*Required action:*
Skip the images. Copy the records exactly as written.

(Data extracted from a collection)
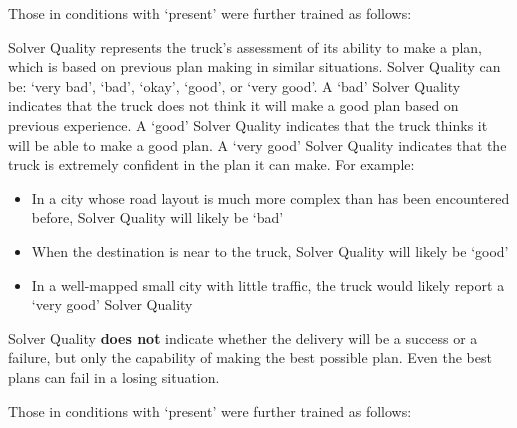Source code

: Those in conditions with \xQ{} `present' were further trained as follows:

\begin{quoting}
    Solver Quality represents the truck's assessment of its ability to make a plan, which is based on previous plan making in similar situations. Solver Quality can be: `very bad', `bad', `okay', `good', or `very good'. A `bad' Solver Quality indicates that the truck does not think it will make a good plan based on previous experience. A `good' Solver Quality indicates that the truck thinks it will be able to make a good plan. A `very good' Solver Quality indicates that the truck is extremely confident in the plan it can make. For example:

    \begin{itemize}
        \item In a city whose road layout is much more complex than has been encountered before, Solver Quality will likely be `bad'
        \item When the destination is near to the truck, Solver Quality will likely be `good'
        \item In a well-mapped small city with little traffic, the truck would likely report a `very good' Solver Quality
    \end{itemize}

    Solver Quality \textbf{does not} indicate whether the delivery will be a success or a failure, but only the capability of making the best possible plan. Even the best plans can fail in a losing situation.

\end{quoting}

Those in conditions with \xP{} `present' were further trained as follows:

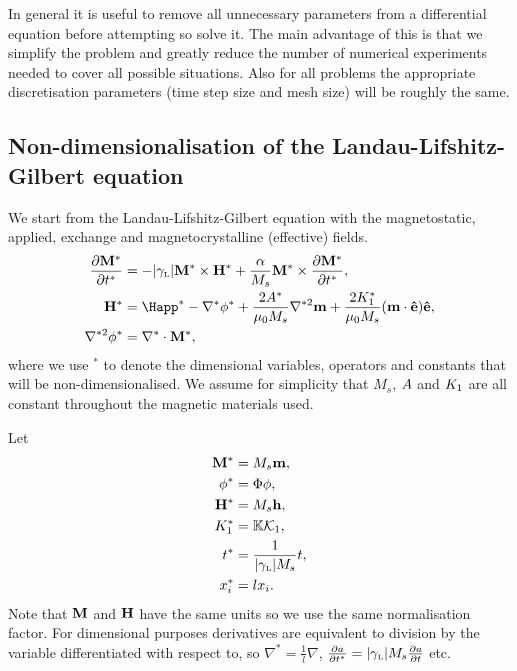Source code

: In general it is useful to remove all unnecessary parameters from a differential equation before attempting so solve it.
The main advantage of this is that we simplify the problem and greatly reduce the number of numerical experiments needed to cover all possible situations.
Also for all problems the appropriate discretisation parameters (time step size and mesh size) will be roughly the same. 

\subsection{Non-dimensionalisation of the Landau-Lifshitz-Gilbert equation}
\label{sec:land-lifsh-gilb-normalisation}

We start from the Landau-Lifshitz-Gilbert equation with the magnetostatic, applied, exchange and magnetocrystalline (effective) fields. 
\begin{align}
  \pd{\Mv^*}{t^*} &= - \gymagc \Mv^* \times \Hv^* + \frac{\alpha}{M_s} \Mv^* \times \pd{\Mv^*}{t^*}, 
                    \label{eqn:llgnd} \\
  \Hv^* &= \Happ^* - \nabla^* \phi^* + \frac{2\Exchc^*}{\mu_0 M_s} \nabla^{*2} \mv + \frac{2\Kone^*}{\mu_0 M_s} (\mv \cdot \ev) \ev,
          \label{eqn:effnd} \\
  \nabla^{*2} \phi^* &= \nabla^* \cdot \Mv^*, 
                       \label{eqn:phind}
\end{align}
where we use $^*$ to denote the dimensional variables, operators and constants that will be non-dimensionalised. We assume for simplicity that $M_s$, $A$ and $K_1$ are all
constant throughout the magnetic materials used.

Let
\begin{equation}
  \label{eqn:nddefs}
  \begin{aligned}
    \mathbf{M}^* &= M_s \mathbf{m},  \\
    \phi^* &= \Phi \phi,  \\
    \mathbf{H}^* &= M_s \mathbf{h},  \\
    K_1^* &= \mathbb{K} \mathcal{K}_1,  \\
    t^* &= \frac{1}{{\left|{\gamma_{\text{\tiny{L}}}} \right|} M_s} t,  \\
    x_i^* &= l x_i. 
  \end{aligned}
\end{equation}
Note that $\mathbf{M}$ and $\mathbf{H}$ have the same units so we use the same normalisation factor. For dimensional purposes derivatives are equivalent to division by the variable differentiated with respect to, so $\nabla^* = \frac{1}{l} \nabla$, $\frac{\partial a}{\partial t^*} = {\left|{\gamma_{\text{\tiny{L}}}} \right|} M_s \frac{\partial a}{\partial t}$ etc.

*Reply:*
Source code

: Those in conditions with \xQ{} `present' were further trained as follows:

\begin{quoting}
    Solver Quality represents the truck's assessment of its ability to make a plan, which is based on previous plan making in similar situations. Solver Quality can be: `very bad', `bad', `okay', `good', or `very good'. A `bad' Solver Quality indicates that the truck does not think it will make a good plan based on previous experience. A `good' Solver Quality indicates that the truck thinks it will be able to make a good plan. A `very good' Solver Quality indicates that the truck is extremely confident in the plan it can make. For example:

    \begin{itemize}
        \item In a city whose road layout is much more complex than has been encountered before, Solver Quality will likely be `bad'
        \item When the destination is near to the truck, Solver Quality will likely be `good'
        \item In a well-mapped small city with little traffic, the truck would likely report a `very good' Solver Quality
    \end{itemize}

    Solver Quality \textbf{does not} indicate whether the delivery will be a success or a failure, but only the capability of making the best possible plan. Even the best plans can fail in a losing situation.

\end{quoting}

Those in conditions with \xP{} `present' were further trained as follows:

Source code

: In general it is useful to remove all unnecessary parameters from a differential equation before attempting so solve it.
The main advantage of this is that we simplify the problem and greatly reduce the number of numerical experiments needed to cover all possible situations.
Also for all problems the appropriate discretisation parameters (time step size and mesh size) will be roughly the same. 

\subsection{Non-dimensionalisation of the Landau-Lifshitz-Gilbert equation}
\label{sec:land-lifsh-gilb-normalisation}

We start from the Landau-Lifshitz-Gilbert equation with the magnetostatic, applied, exchange and magnetocrystalline (effective) fields. 
\begin{align}
  \pd{\Mv^*}{t^*} &= - \gymagc \Mv^* \times \Hv^* + \frac{\alpha}{M_s} \Mv^* \times \pd{\Mv^*}{t^*}, 
                    \label{eqn:llgnd} \\
  \Hv^* &= \Happ^* - \nabla^* \phi^* + \frac{2\Exchc^*}{\mu_0 M_s} \nabla^{*2} \mv + \frac{2\Kone^*}{\mu_0 M_s} (\mv \cdot \ev) \ev,
          \label{eqn:effnd} \\
  \nabla^{*2} \phi^* &= \nabla^* \cdot \Mv^*, 
                       \label{eqn:phind}
\end{align}
where we use $^*$ to denote the dimensional variables, operators and constants that will be non-dimensionalised. We assume for simplicity that $M_s$, $A$ and $K_1$ are all
constant throughout the magnetic materials used.

Let
\begin{equation}
  \label{eqn:nddefs}
  \begin{aligned}
    \mathbf{M}^* &= M_s \mathbf{m},  \\
    \phi^* &= \Phi \phi,  \\
    \mathbf{H}^* &= M_s \mathbf{h},  \\
    K_1^* &= \mathbb{K} \mathcal{K}_1,  \\
    t^* &= \frac{1}{{\left|{\gamma_{\text{\tiny{L}}}} \right|} M_s} t,  \\
    x_i^* &= l x_i. 
  \end{aligned}
\end{equation}
Note that $\mathbf{M}$ and $\mathbf{H}$ have the same units so we use the same normalisation factor. For dimensional purposes derivatives are equivalent to division by the variable differentiated with respect to, so $\nabla^* = \frac{1}{l} \nabla$, $\frac{\partial a}{\partial t^*} = {\left|{\gamma_{\text{\tiny{L}}}} \right|} M_s \frac{\partial a}{\partial t}$ etc.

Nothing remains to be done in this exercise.